Sunday, October 22, 2023

Father of greatness

We had some Second Isaiah at Mass this morn. I see that TheTorah.com is on a similar case: Cyrus grandson of Cyrus of Anshan, setting up the province Ebernari.

I dealt with this awhile ago, on Abraham bending down to kiss the rod of Bera, as it were. The common enemy to Canaan was the lord of Abraham's old home beyond the Aramaean Euphrates: the lord of Elam.
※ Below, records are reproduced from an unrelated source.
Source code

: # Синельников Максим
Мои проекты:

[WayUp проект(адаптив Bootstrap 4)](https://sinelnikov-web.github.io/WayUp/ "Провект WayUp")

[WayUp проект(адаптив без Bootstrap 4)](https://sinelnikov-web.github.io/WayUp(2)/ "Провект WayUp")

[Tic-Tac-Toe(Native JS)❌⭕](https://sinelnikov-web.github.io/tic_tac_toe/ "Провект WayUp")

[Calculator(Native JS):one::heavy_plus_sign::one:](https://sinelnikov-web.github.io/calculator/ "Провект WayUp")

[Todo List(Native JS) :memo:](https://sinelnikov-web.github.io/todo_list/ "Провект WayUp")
TheTorah is focusing on Abraham's other name - Abram. Both names may be folk-etymologies of the same name "Abraham". 'BRHM is, it seems, not Hebrew. Everyone figured that 'B was your Semitic ab, "father"; but what's RHM?

In one tradition, it used to be ram. This may have to do with the man's origins in the Mesopotamia, whence the greatest Semitic-speaking empires (Egypt wasn't Semitic, didn't count). Isaiah had somewhat-consistently deemed the Assyrians, especially, as ram - against Judah's god, who would oversee the fall of Ashur. In the other tradition RHM is (somehow) related to hamon, a multitude. A third wordplay involves [2] Isaiah 51:2, וְאַרְבֵּהוּ, which seems innocent of both. It all looks like Ezekiel 33:25f, a direct reaction to the present inhabitants of the Land who scoff, at Abraham's children: וַאֲנַחְנוּ רַבִּים. (Ezekiel was at heart a Babylonian.)

Mark Brett has an idea: Abram was the father of a great nation. First, YHWH grants Shechem(!) to Abram. Then, YHWH assigned Abram to reign from river to river (much noted by Unzpoasters). The Persian satrap happened to own that territory. Abram looks, to me, like YHWH's khšaçapâvâ: some founder of the Samaritian nationstate. It is this people who say וַאֲנַחְנוּ רַבִּים.

Abraham on the other hand - Ezekiel's ancestor - rules only his own people. His portion is to be a patriarch but biding his time until his progeny can expand. For Genesis his rights come out of resistance to Elam-dominated Mesopotamia, which resistance was clustered around the Salt Sea plain. I can't help but suspect that the arm of "Elam", there and then, was locally-based somewhere closer. Maybe... Shechem.

Both accounts are set in early Genesis, back when Tall Hammam was still standing, which everyone knew was before the Pharaohs (accurately, it turns out).